Editors Note: “Price is Right” is a running column from local film enthusiast Mr. Price. He reviews selected Strasburg Film Festival films. If he posts a negative review, then the Shenandoah Film Collaborative will respond within his reviews as to why we selected the certain film. By going about it this way, we can help ensure the reader that these are honest film reviews.

“BLWARH” is a bizarre animated short about a group of colorful blobs of clay living in a forest, one of whom leaves to chase a boat that sails across the rainbow. That is about the extent of any kind of plot in the film which, to some degree of success, leans more on a charming aesthetic than writing or character.

That is not to say the film completely lacks story or characters, but rather these things are more of a backdrop to the art and animation. The story of our protagonist’s quest is relatively low-stakes throughout, focused on showcasing the incredibly detailed design of the world. The minimalist writing is a choice that may not always be successful, but a risk the creators should still be applauded for making. This is better served by the fact that the world’s design works so well. The claymation and art design make the film a fun journey to witness.

“BLWARH” manages the difficult task of focusing on style without completely neglecting substance, the result being a fun and unique experience if not a profound and thought-provoking one. The creator’s vision is clearly on display here, and every inch of the film speaks to the dedication of the artists and animators responsible for this charming, strange world and its colorful inhabitants.

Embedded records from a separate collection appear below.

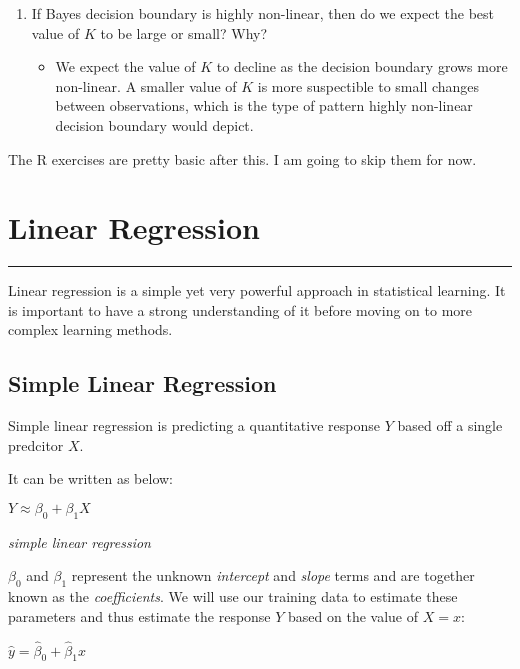 \documentclass[]{book}
\providecommand{\tightlist}{%
  \setlength{\itemsep}{0pt}\setlength{\parskip}{0pt}}
\theoremstyle{definition}
\theoremstyle{definition}
\theoremstyle{definition}
\theoremstyle{remark}
\begin{document}
\begin{enumerate}
\def\labelenumi{(\alph{enumi})}
\setcounter{enumi}{3}
\tightlist
\item
  If Bayes decision boundary is highly non-linear, then do we expect the
  best value of \(K\) to be large or small? Why?

  \begin{itemize}
  \tightlist
  \item
    We expect the value of \(K\) to decline as the decision boundary
    grows more non-linear. A smaller value of \(K\) is more suspectible
    to small changes between observations, which is the type of pattern
    highly non-linear decision boundary would depict.
  \end{itemize}
\end{enumerate}

The R exercises are pretty basic after this. I am going to skip them for
now.

\chapter{Linear Regression}\label{linear-regression}

\begin{center}\rule{0.5\linewidth}{\linethickness}\end{center}

Linear regression is a simple yet very powerful approach in statistical
learning. It is important to have a strong understanding of it before
moving on to more complex learning methods.

\section{Simple Linear Regression}\label{simple-linear-regression}

Simple linear regression is predicting a quantitative response \(Y\)
based off a single predcitor \(X\).

It can be written as below:

\(Y \approx \beta_0 + \beta_1X\)

\emph{simple linear regression}

\(\beta_0\) and \(\beta_1\) represent the unknown \emph{intercept} and
\emph{slope} terms and are together known as the \emph{coefficients}. We
will use our training data to estimate these parameters and thus
estimate the response \(Y\) based on the value of \(X = x\):

\(\hat y = \hat\beta_0 + \hat\beta_1x\)
\end{document}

Shenandoah Film Collaborative’s Response: This is the first review that we felt that it needed an explanation. The reason why this film was selected for the Strasburg Film Festival was, as Mr. Price eloquently puts it, ““BLWARH” manages the difficult task of focusing on style”, and this film is enjoyable to watch. As for the plot, well that is debatable. We felt like this film was so enjoyable from an aesthetics standpoint, that it was worth a screening in our filmfest.